# Data listing:
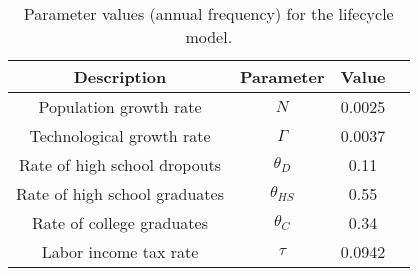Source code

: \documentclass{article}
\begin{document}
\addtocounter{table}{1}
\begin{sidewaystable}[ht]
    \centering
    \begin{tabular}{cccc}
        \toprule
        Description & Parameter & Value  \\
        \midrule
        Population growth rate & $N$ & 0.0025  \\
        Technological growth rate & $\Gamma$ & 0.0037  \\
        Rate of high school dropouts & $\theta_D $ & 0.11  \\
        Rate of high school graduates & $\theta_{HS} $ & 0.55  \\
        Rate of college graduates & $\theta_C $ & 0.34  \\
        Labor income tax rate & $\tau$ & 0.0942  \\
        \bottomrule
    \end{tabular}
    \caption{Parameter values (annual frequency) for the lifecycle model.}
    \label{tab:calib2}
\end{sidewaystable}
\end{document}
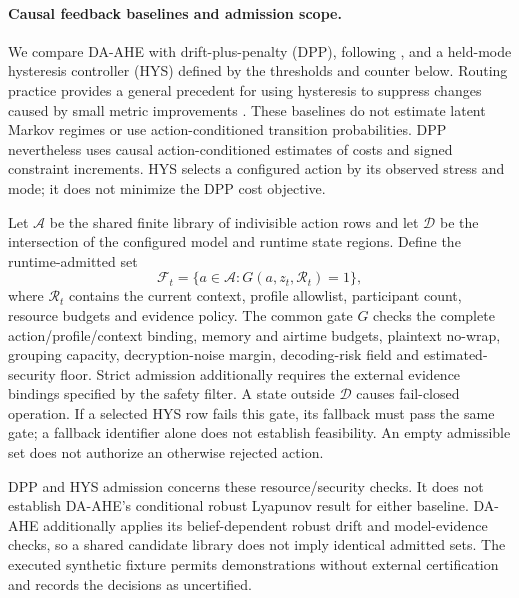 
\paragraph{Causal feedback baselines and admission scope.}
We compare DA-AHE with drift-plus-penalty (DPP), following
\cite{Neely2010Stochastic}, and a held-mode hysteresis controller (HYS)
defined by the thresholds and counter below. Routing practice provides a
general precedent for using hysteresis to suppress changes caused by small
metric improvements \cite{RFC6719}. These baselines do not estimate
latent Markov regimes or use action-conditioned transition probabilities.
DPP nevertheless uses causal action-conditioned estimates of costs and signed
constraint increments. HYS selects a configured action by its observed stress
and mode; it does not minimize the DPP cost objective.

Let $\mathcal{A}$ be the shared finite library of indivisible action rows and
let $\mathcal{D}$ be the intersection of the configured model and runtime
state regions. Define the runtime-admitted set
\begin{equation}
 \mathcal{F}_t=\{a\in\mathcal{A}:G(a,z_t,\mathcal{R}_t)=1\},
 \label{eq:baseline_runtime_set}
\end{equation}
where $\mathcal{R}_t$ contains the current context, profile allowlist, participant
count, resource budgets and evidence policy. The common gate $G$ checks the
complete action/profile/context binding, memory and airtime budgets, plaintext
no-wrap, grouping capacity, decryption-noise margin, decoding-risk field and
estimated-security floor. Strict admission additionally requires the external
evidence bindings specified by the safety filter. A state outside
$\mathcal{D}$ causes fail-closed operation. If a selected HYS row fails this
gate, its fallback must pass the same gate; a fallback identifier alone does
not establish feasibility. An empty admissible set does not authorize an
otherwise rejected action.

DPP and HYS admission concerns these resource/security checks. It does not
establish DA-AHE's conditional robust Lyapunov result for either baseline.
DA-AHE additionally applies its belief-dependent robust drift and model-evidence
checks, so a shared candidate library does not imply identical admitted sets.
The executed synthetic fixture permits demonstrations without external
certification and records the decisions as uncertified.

# Work instruction:
Taking the entries above, write out exactly each line from the one holding "general precedent for" to the one holding "DPP nevertheless uses", both included, and stop there.

# Answer area:
general precedent for using hysteresis to suppress changes caused by small
metric improvements \cite{RFC6719}. These baselines do not estimate
latent Markov regimes or use action-conditioned transition probabilities.
DPP nevertheless uses causal action-conditioned estimates of costs and signed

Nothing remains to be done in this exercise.